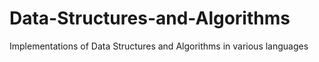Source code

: # Data-Structures-and-Algorithms
Implementations of Data Structures and Algorithms in various languages
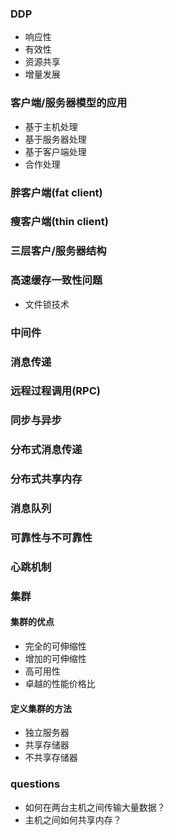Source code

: ### DDP

+ 响应性
+ 有效性
+ 资源共享
+ 增量发展

### 客户端/服务器模型的应用

+ 基于主机处理
+ 基于服务器处理
+ 基于客户端处理
+ 合作处理

### 胖客户端(fat client)

### 瘦客户端(thin client)

### 三层客户/服务器结构

### 高速缓存一致性问题

+ 文件锁技术

### 中间件

### 消息传递

### 远程过程调用(RPC)

### 同步与异步



### 分布式消息传递

### 分布式共享内存

### 消息队列

### 可靠性与不可靠性

### 心跳机制

### 集群

#### 集群的优点

+ 完全的可伸缩性
+ 增加的可伸缩性
+ 高可用性
+ 卓越的性能价格比

#### 定义集群的方法

+ 独立服务器
+ 共享存储器
+ 不共享存储器

### questions

+ 如何在两台主机之间传输大量数据？
+ 主机之间如何共享内存？

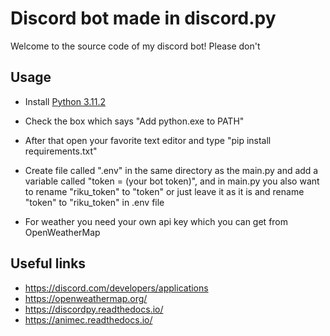 # Discord bot made in discord.py

Welcome to the source code of my discord bot! Please don't

## Usage
- Install [Python 3.11.2](https://www.python.org/ftp/python/3.11.2/python-3.11.2-amd64.exe)

- Check the box which says "Add python.exe to PATH"

- After that open your favorite text editor and type "pip install requirements.txt"

- Create file called ".env" in the same directory as the main.py and add a variable called "token = (your bot token)", and in main.py you also want to rename "riku_token" to "token" or just leave it as it is and rename "token" to "riku_token" in .env file

- For weather you need your own api key which you can get from OpenWeatherMap

## Useful links
- https://discord.com/developers/applications
- https://openweathermap.org/
- https://discordpy.readthedocs.io/
- https://animec.readthedocs.io/
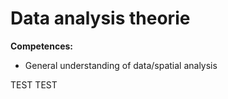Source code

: # Data analysis theorie
**Competences:**
* General understanding of data/spatial analysis

TEST TEST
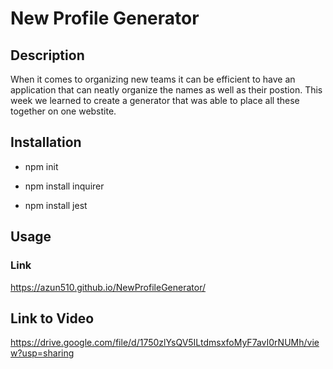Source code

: # New Profile Generator
  
## Description
  When it comes to organizing new teams it can be efficient to have an application that can neatly organize the names as well as their postion. This week we learned to create a generator that was able to place all these together on one webstite. 
  
## Installation 

  * npm init
  
  * npm install inquirer
  
  * npm install jest
  
## Usage 

### Link

https://azun510.github.io/NewProfileGenerator/

## Link to Video
https://drive.google.com/file/d/1750zlYsQV5ILtdmsxfoMyF7avI0rNUMh/view?usp=sharing
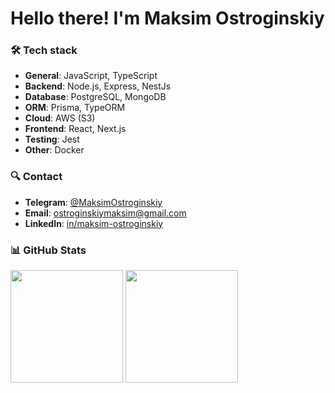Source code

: # Hello there! I'm Maksim Ostroginskiy

### 🛠️ Tech stack

- **General**: JavaScript, TypeScript
- **Backend**: Node.js, Express, NestJs
- **Database**: PostgreSQL, MongoDB
- **ORM**: Prisma, TypeORM
- **Cloud**: AWS (S3)
- **Frontend**: React, Next.js
- **Testing**: Jest
- **Other**: Docker

### 🔍 Contact

- **Telegram**: [@MaksimOstroginskiy](https://t.me/MaksimOstroginskiy)
- **Email**: [ostroginskiymaksim@gmail.com](mailto:ostroginskiymaksim@gmail.com)
- **LinkedIn**: [in/maksim-ostroginskiy](https://www.linkedin.com/in/maksim-ostroginskiy-88964a34a/)

### 📊 GitHub Stats

<div>
    <img src="https://github-readme-stats.vercel.app/api/top-langs/?username=MaksimOstr&layout=compact&theme=dark" height="180">
    <img src="https://github-readme-streak-stats.herokuapp.com/?user=MaksimOstr&theme=dark" height="180">
</div>

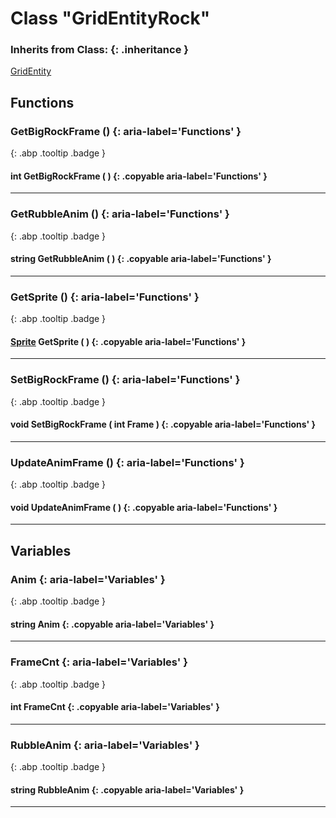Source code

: # Class "GridEntityRock"
### Inherits from Class: {: .inheritance }
[GridEntity](GridEntity.md)
## Functions
### GetBigRockFrame () {: aria-label='Functions' }
[ ](#){: .abp .tooltip .badge }
#### int GetBigRockFrame ( ) {: .copyable aria-label='Functions' }

___ 
### GetRubbleAnim () {: aria-label='Functions' }
[ ](#){: .abp .tooltip .badge }
#### string GetRubbleAnim ( ) {: .copyable aria-label='Functions' }

___ 
### GetSprite () {: aria-label='Functions' }
[ ](#){: .abp .tooltip .badge }
#### [Sprite](../Sprite) GetSprite ( ) {: .copyable aria-label='Functions' }

___ 
### SetBigRockFrame () {: aria-label='Functions' }
[ ](#){: .abp .tooltip .badge }
#### void SetBigRockFrame ( int Frame ) {: .copyable aria-label='Functions' }

___ 
### UpdateAnimFrame () {: aria-label='Functions' }
[ ](#){: .abp .tooltip .badge }
#### void UpdateAnimFrame ( ) {: .copyable aria-label='Functions' }

___ 
## Variables
### Anim {: aria-label='Variables' }
[ ](#){: .abp .tooltip .badge }
#### string Anim  {: .copyable aria-label='Variables' }

___ 
### FrameCnt {: aria-label='Variables' }
[ ](#){: .abp .tooltip .badge }
#### int FrameCnt  {: .copyable aria-label='Variables' }

___ 
### RubbleAnim {: aria-label='Variables' }
[ ](#){: .abp .tooltip .badge }
#### string RubbleAnim  {: .copyable aria-label='Variables' }

___ 
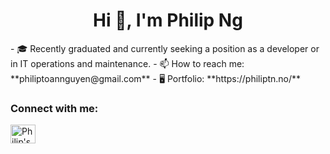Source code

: <h1 align="center">Hi 👋, I'm Philip Ng</h1>
- 🎓 Recently graduated and currently seeking a position as a developer or in IT operations and maintenance.
- 📫 How to reach me: **philiptoannguyen@gmail.com** 
- 🖥️ Portfolio: **https://philiptn.no/**

<h3 align="left">Connect with me:</h3>
<p align="left">
<a href="https://www.linkedin.com/in/philip-toan-nguyen/" target="blank"><img align="center" src="https://raw.githubusercontent.com/rahuldkjain/github-profile-readme-generator/master/src/images/icons/Social/linked-in-alt.svg" alt="Philip's LinkedIn" height="30" width="40" /></a>
</p>


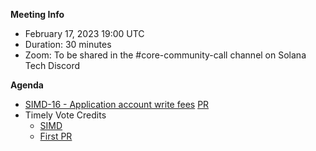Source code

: **Meeting Info**
- February 17, 2023 19:00 UTC
- Duration: 30 minutes
- Zoom: To be shared in the #core-community-call channel on Solana Tech Discord

**Agenda**

- [SIMD-16 - Application account write fees](https://github.com/solana-foundation/solana-improvement-documents/pull/16) 
  [PR](https://github.com/solana-labs/solana/pull/30137)
- Timely Vote Credits
  * [SIMD](https://github.com/solana-foundation/solana-improvement-documents/pull/33)
  * [First PR](https://github.com/solana-labs/solana/pull/29524)

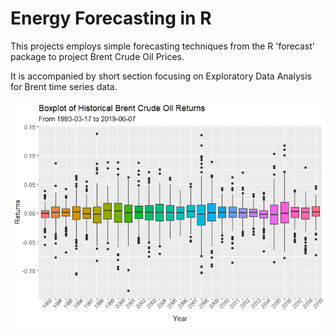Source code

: # Energy Forecasting in R

This projects employs simple forecasting techniques from the R 'forecast' package to project Brent Crude Oil Prices.

It is accompanied by short section focusing on Exploratory Data Analysis for Brent time series data.

<p align="center">
  <img src="https://github.com/NicholasTanWeiHong/energy-forecasting-in-r/blob/master/energy-forecasting-in-r_files/figure-gfm/unnamed-chunk-7-1.png?raw=true" alt="Boxplots"/>
</p>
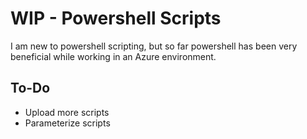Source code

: # WIP - Powershell Scripts

I am new to powershell scripting, but so far powershell has been very beneficial while working in an Azure environment.

## To-Do
* Upload more scripts
* Parameterize scripts
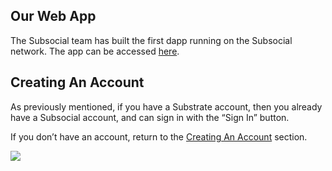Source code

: ## Our Web App

The Subsocial team has built the first dapp running on the Subsocial network. The app can be accessed [here](https://app.subsocial.network).

## Creating An Account
As previously mentioned, if you have a Substrate account, then you already have a Subsocial account, and can sign in with the “Sign In” button. 

If you don’t have an account, return to the [Creating An Account](../account-setup/CreatingAnAccount.md) section.

![](https://media.discordapp.net/attachments/893485384154095640/963462205133688862/image2.png?width=1440&height=641)
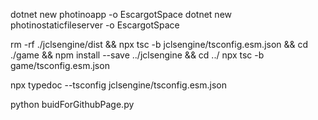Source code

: dotnet new photinoapp -o EscargotSpace
dotnet new photinostaticfileserver -o EscargotSpace

rm -rf ./jclsengine/dist && npx tsc -b jclsengine/tsconfig.esm.json && cd ./game && npm install --save ../jclsengine && cd ../
npx tsc -b game/tsconfig.esm.json


npx typedoc --tsconfig jclsengine/tsconfig.esm.json


python buidForGithubPage.py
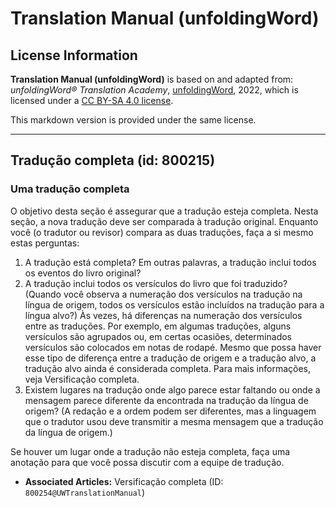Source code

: # Translation Manual (unfoldingWord)

## License Information

**Translation Manual (unfoldingWord)** is based on and adapted from: _unfoldingWord® Translation Academy_, [unfoldingWord](https://unfoldingword.org/utw), 2022, which is licensed under a [CC BY-SA 4.0 license](https://creativecommons.org/licenses/by-sa/4.0/legalcode.en).

This markdown version is provided under the same license.



--------------------------------

## Tradução completa (id: 800215)

### Uma tradução completa

O objetivo desta seção é assegurar que a tradução esteja completa. Nesta seção, a nova tradução deve ser comparada à tradução original. Enquanto você (o tradutor ou revisor) compara as duas traduções, faça a si mesmo estas perguntas:

1. A tradução está completa? Em outras palavras, a tradução inclui todos os eventos do livro original?
2. A tradução inclui todos os versículos do livro que foi traduzido? (Quando você observa a numeração dos versículos na tradução na língua de origem, todos os versículos estão incluídos na tradução para a língua alvo?) Às vezes, há diferenças na numeração dos versículos entre as traduções. Por exemplo, em algumas traduções, alguns versículos são agrupados ou, em certas ocasiões, determinados versículos são colocados em notas de rodapé. Mesmo que possa haver esse tipo de diferença entre a tradução de origem e a tradução alvo, a tradução alvo ainda é considerada completa. Para mais informações, veja Versificação completa.
3. Existem lugares na tradução onde algo parece estar faltando ou onde a mensagem parece diferente da encontrada na tradução da língua de origem? (A redação e a ordem podem ser diferentes, mas a linguagem que o tradutor usou deve transmitir a mesma mensagem que a tradução da língua de origem.)

Se houver um lugar onde a tradução não esteja completa, faça uma anotação para que você possa discutir com a equipe de tradução.

* **Associated Articles:** Versificação completa (ID: `800254@UWTranslationManual`)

■ Problem to work on:
Begin with the first line of the records and repeat every line up to the one with "### questions", counting that line too. Pictures are not part of the copy.

■ Result:
Source code

: # Data-Structures-and-Algorithms
Implementations of Data Structures and Algorithms in various languages
Source code

: ### DDP

+ 响应性
+ 有效性
+ 资源共享
+ 增量发展

### 客户端/服务器模型的应用

+ 基于主机处理
+ 基于服务器处理
+ 基于客户端处理
+ 合作处理

### 胖客户端(fat client)

### 瘦客户端(thin client)

### 三层客户/服务器结构

### 高速缓存一致性问题

+ 文件锁技术

### 中间件

### 消息传递

### 远程过程调用(RPC)

### 同步与异步



### 分布式消息传递

### 分布式共享内存

### 消息队列

### 可靠性与不可靠性

### 心跳机制

### 集群

#### 集群的优点

+ 完全的可伸缩性
+ 增加的可伸缩性
+ 高可用性
+ 卓越的性能价格比

#### 定义集群的方法

+ 独立服务器
+ 共享存储器
+ 不共享存储器

### questions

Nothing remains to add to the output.